Ce qui s'est passé au sein du FBU est instructif : si le retrait de la résolution est décevant, il est significatif qu'elle ait été présentée à la suite d'un travail de solidarité croissant au sein du syndicat, construit autour des appels financiers de l'USC en faveur des pompiers et des secouristes ukrainiens, et qu'une région du FBU, les West Midlands, ait récemment adhéré à la campagne. Dans d'autres syndicats également, la période récente a renforcé les liens et la solidarité concrète avec le mouvement syndical ukrainien. On est bien placés pour continuer à construire dans les mois à venir.

Dans plusieurs cas, notamment au sein du NEU (7), les partisans de Stop the War ont tout fait pour éviter, voire empêcher, que les conférences syndicales discutent de l'Ukraine. En plus, STW et ses partisans ont généralement omis de rendre compte des décisions syndicales qui leur étaient défavorables. Lors du congrès de l'UCU, il est apparu que ses partisans affirmaient avoir gagné lors du congrès de 2024, alors qu'ils avaient en fait perdu !

En revanche, la campagne Ukraine Solidarity a encouragé un débat aussi large que possible et une prise de décision démocratique, par principe et parce qu'elle sait que cela profite généralement à notre camp. Nous nous sommes efforcés de rendre publiques avec précision les discussions et les décisions des syndicats dans l'ensemble du mouvement syndical et au-delà.

Notes rédigées par le RESU-Belgique:

(1) Avec 1,3 million de membres, UNISON est la plus grande fédération syndicale britannique, elle organise principalement des travailleurs des services publics.

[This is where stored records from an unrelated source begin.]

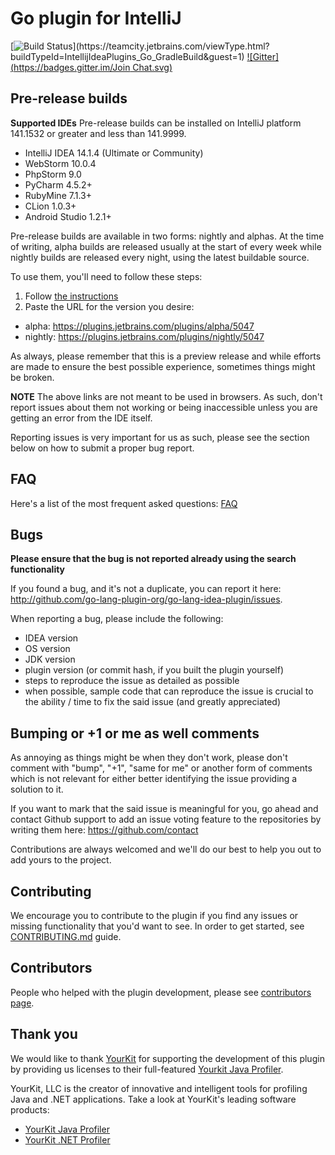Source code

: # Go plugin for IntelliJ
[![Build Status](https://teamcity.jetbrains.com/app/rest/builds/buildType:(id:IntellijIdeaPlugins_Go_Build)/statusIcon.svg?guest=1)](https://teamcity.jetbrains.com/viewType.html?buildTypeId=IntellijIdeaPlugins_Go_GradleBuild&guest=1) [![Gitter](https://badges.gitter.im/Join Chat.svg)](https://gitter.im/go-lang-plugin-org/go-lang-idea-plugin?utm_source=badge&utm_medium=badge&utm_campaign=pr-badge&utm_content=badge)

## Pre-release builds

**Supported IDEs**
Pre-release builds can be installed on IntelliJ platform 141.1532 or greater and less than 141.9999.

- IntelliJ IDEA 14.1.4 (Ultimate or Community)
- WebStorm 10.0.4
- PhpStorm 9.0
- PyCharm 4.5.2+
- RubyMine 7.1.3+
- CLion 1.0.3+
- Android Studio 1.2.1+

Pre-release builds are available in two forms: nightly and alphas. At the time
of writing, alpha builds are released usually at the start of every week while
nightly builds are released every night, using the latest buildable source.

To use them, you'll need to follow these steps:

1. Follow [the instructions](https://www.jetbrains.com/idea/help/managing-enterprise-plugin-repositories.html)
1. Paste the URL for the version you desire:
 - alpha: https://plugins.jetbrains.com/plugins/alpha/5047
 - nightly: https://plugins.jetbrains.com/plugins/nightly/5047

As always, please remember that this is a preview release and while efforts are
made to ensure the best possible experience, sometimes things might be broken.

**NOTE**
The above links are not meant to be used in browsers. As such, don't report issues
about them not working or being inaccessible unless you are getting an error from
the IDE itself.

Reporting issues is very important for us as such, please see the section below
on how to submit a proper bug report.

## FAQ

Here's a list of the most frequent asked questions: [FAQ](https://github.com/go-lang-plugin-org/go-lang-idea-plugin/wiki/FAQ)
 
## Bugs

**Please ensure that the bug is not reported already using the search functionality**

If you found a bug, and it's not a duplicate, you can report it here:
<http://github.com/go-lang-plugin-org/go-lang-idea-plugin/issues>.

When reporting a bug, please include the following:
- IDEA version
- OS version
- JDK version
- plugin version (or commit hash, if you built the plugin yourself)
- steps to reproduce the issue as detailed as possible
- when possible, sample code that can reproduce the issue is crucial to the ability / time to fix the said issue (and greatly appreciated)

## Bumping or +1 or me as well comments

As annoying as things might be when they don't work, please don't comment with
"bump", "+1", "same for me" or another form of comments which is not relevant for
either better identifying the issue providing a solution to it.

If you want to mark that the said issue is meaningful for you, go ahead and
contact Github support to add an issue voting feature to the repositories by
writing them here: https://github.com/contact

Contributions are always welcomed and we'll do our best to help you out to add
yours to the project.

## Contributing

We encourage you to contribute to the plugin if you find any issues or missing
functionality that you'd want to see. In order to get started, see
[CONTRIBUTING.md](CONTRIBUTING.md) guide.

## Contributors

People who helped with the plugin development, please see [contributors page](https://github.com/go-lang-plugin-org/go-lang-idea-plugin/graphs/contributors).

## Thank you

We would like to thank [YourKit](http://www.yourkit.com) for supporting the development
of this plugin by providing us licenses to their full-featured [Yourkit Java Profiler](http://www.yourkit.com/java/profiler/index.jsp).

YourKit, LLC is the creator of innovative and intelligent tools for profiling
Java and .NET applications. Take a look at YourKit's leading software products:

- [YourKit Java Profiler](http://www.yourkit.com/java/profiler/index.jsp)
- [YourKit .NET Profiler](http://www.yourkit.com/.net/profiler/index.jsp)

(2) La "Stop de war coalition" (STW) a été formée en 2001 pour combattre une éventuelle participation britannique à la guerre en Afganistan. Elle a ensuite organisé de nombreuses campagnes concernant l'Irak, la Libye et d'autres conflits. Cette coalition défend une idéologie campiste. Elle est opposée aux guerres menées par les Etats-Unis et les pays occidentaux et refuse de prendre le parti de peuples qui combattent d'autres puissances impérialistes. En Syrie, elle considérait la dictature de la famille Assad comme un régime s'opposant à l'impérialisme. Elle refuse tout soutien à l'Ukraine en affirmant que la guerre massive a été provoquée par l'agressivité de l'OTAN à l'égard de la Russie.

(3) PCS est une fédération syndicale de fonctionnaires qui organise près de 190.000 membres.

(4) L'UCU regroupe des travailleurs de l'enseignement supérieur. Il compte environ 120.000 membres.

(5) Avec 1,2 million de membres, UNITE regroupe principalement des travailleurs du secteur privé.

(6) GMB est une fédération syndicale qui regroupe principalement des travailleurs de l'industrie. Avec 580.000 membres, c'est la troisième fédération syndicale la plus importante.

(7) La NEU regroupe des travailleurs de l'enseignement primaire et secondaire. Il regroupe environ 450.000 membres.